Le talentueux ballet omniprésent, comme dans une comédie musicale, vient encore ajouter à l’ambiance festive et au charme de ce moment de joie de vivre.

Et comment, de surcroît, ne pas attribuer une palme toute particulière à Serge Manguette, véritable « homme-orchestre» capable, en quelques jours à peine, de mettre en scène un tel ouvrage, d’en assumer la chorégraphie, de coordonner la lumière avec l’appui précieux de Patrick Bertosade veiller au choix des costumes (canotiers, redingotes, robes pastel, jupes à tournure, plumes et rubans qui respirent la Belle Époque sans tomber dans la caricature) et, de surcroît, d’interpréter l’un des personnages importants de l’opérette. Pouvoir revendiquer tant de casquettes en un temps si court relève d’un exploit artistique et logistique remarquable. Un énorme bravo pour pareille performance peu commune !

Un spectacle de plaisir accueilli avec chaleur par le public

Techniquement bien huilée, visuellement cohérente, musicalement fraîche, la production de Chansons de Paris atteint pleinement son objectif : faire revivre l’esprit de l’opérette française dans ce qu’elle a de plus souriant et de plus accessible : un spectacle de« plaisir », servi avec sincérité, rigueur et entrain qui remplit parfaitement son rôle de divertissement culturel véritable antidote au sérieux et morose climat ambiant.

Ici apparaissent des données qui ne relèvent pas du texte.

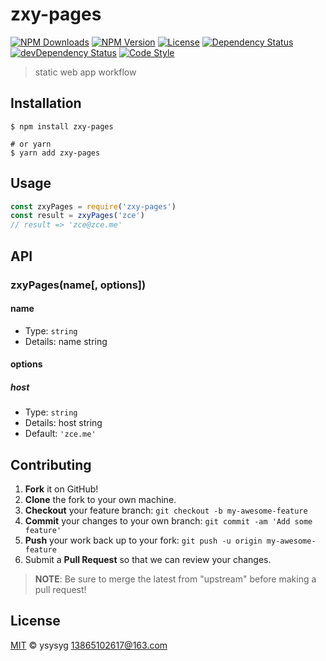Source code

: # zxy-pages

[![NPM Downloads][downloads-image]][downloads-url]
[![NPM Version][version-image]][version-url]
[![License][license-image]][license-url]
[![Dependency Status][dependency-image]][dependency-url]
[![devDependency Status][devdependency-image]][devdependency-url]
[![Code Style][style-image]][style-url]

> static web app workflow

## Installation

```shell
$ npm install zxy-pages

# or yarn
$ yarn add zxy-pages
```

## Usage

<!-- TODO: Introduction of API use -->

```javascript
const zxyPages = require('zxy-pages')
const result = zxyPages('zce')
// result => 'zce@zce.me'
```

## API

<!-- TODO: Introduction of API -->

### zxyPages(name[, options])

#### name

- Type: `string`
- Details: name string

#### options

##### host

- Type: `string`
- Details: host string
- Default: `'zce.me'`

## Contributing

1. **Fork** it on GitHub!
2. **Clone** the fork to your own machine.
3. **Checkout** your feature branch: `git checkout -b my-awesome-feature`
4. **Commit** your changes to your own branch: `git commit -am 'Add some feature'`
5. **Push** your work back up to your fork: `git push -u origin my-awesome-feature`
6. Submit a **Pull Request** so that we can review your changes.

> **NOTE**: Be sure to merge the latest from "upstream" before making a pull request!

## License

[MIT](LICENSE) &copy; ysysyg <13865102617@163.com>



[downloads-image]: https://img.shields.io/npm/dm/zxy-pages.svg
[downloads-url]: https://npmjs.org/package/zxy-pages
[version-image]: https://img.shields.io/npm/v/zxy-pages.svg
[version-url]: https://npmjs.org/package/zxy-pages
[license-image]: https://img.shields.io/github/license/ysysyg/zxy-pages.svg
[license-url]: https://github.com/ysysyg/zxy-pages/blob/master/LICENSE
[dependency-image]: https://img.shields.io/david/ysysyg/zxy-pages.svg
[dependency-url]: https://david-dm.org/ysysyg/zxy-pages
[devdependency-image]: https://img.shields.io/david/dev/ysysyg/zxy-pages.svg
[devdependency-url]: https://david-dm.org/ysysyg/zxy-pages?type=dev
[style-image]: https://img.shields.io/badge/code_style-standard-brightgreen.svg
[style-url]: https://standardjs.com
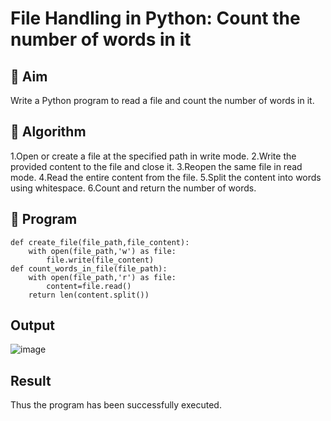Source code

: # File Handling in Python: Count the number of words in it

## 🎯 Aim
Write a Python program to read a file and count the number of words in it.
## 🧠 Algorithm
1.Open or create a file at the specified path in write mode.
2.Write the provided content to the file and close it.
3.Reopen the same file in read mode.
4.Read the entire content from the file.
5.Split the content into words using whitespace.
6.Count and return the number of words.
## 🧾 Program
```
def create_file(file_path,file_content):
    with open(file_path,'w') as file:
        file.write(file_content)
def count_words_in_file(file_path):
    with open(file_path,'r') as file:
        content=file.read()
    return len(content.split())
```
## Output
![image](https://github.com/user-attachments/assets/d61311b4-4a47-41cf-9edd-7760fcc82f19)

## Result
Thus the program has been successfully executed.
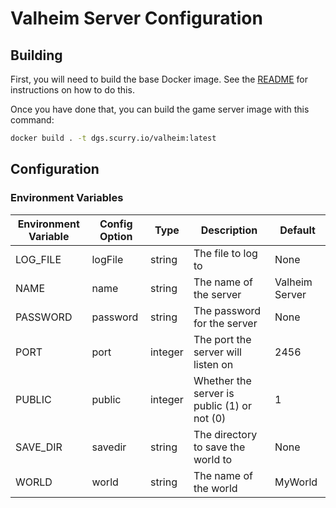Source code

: # Valheim Server Configuration
## Building
First, you will need to build the base Docker image.  See the [README](../base/README.md) for instructions on how to do this.


Once you have done that, you can build the game server image with this command:

```bash
docker build . -t dgs.scurry.io/valheim:latest
```
## Configuration
### Environment Variables
| Environment Variable | Config Option | Type | Description | Default |
| --- | --- | --- | --- | --- |
| LOG_FILE | logFile | string | The file to log to | None |
| NAME | name | string | The name of the server | Valheim Server |
| PASSWORD | password | string | The password for the server | None |
| PORT | port | integer | The port the server will listen on | 2456 |
| PUBLIC | public | integer | Whether the server is public (1) or not (0) | 1 |
| SAVE_DIR | savedir | string | The directory to save the world to | None |
| WORLD | world | string | The name of the world | MyWorld |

Le public, a accueilli avec chaleur cette opérette pétillante qui renoue avec l’esprit léger et populaire de la Belle Époque : une production enjouée preuve que le charme du genre n’a rien perdu de son éclat.

Christian JARNIAT
22 novembre 2025

Direction musicale : Sébastien Driant
Mise en scène et Chorégraphie 
: Serge Manguette
Conseillère artistique 
: Melcha Coder

Adrienne : Laeticia Goepfert
André 
: Rémy Mathieu
Nichette 
: Priscilla Beyrand
Casimir, Michael 
Serge Manguette
Archibald, Gaétan 
: Gilles San Juan
Héloïse 
: Isabelle Bourgeais

Ballet : Anna-Louisa Cashmore, Ginevra de Masi, Virginia de Masi, Tamara di Pietro, Fabio Prieto Bonilla, Nicolaos Kafetzakis

Accordéoniste : Karinne Mussault
Orchestre Philharmonique de Nice

1Chansons de Paris a fait l’objet d’un enregistrement discographique avec la distribution suivante : Jean-Marie Joye (André de Lussac), Claudine Granger (Adrienne), Jacques Legrand (Gaétan), Jacqueline Rivoir (Nichette), Jacques Taylès (Casimir/Micaël). Chœurs et orchestre lyrique, direction Jean-Claude Hecht.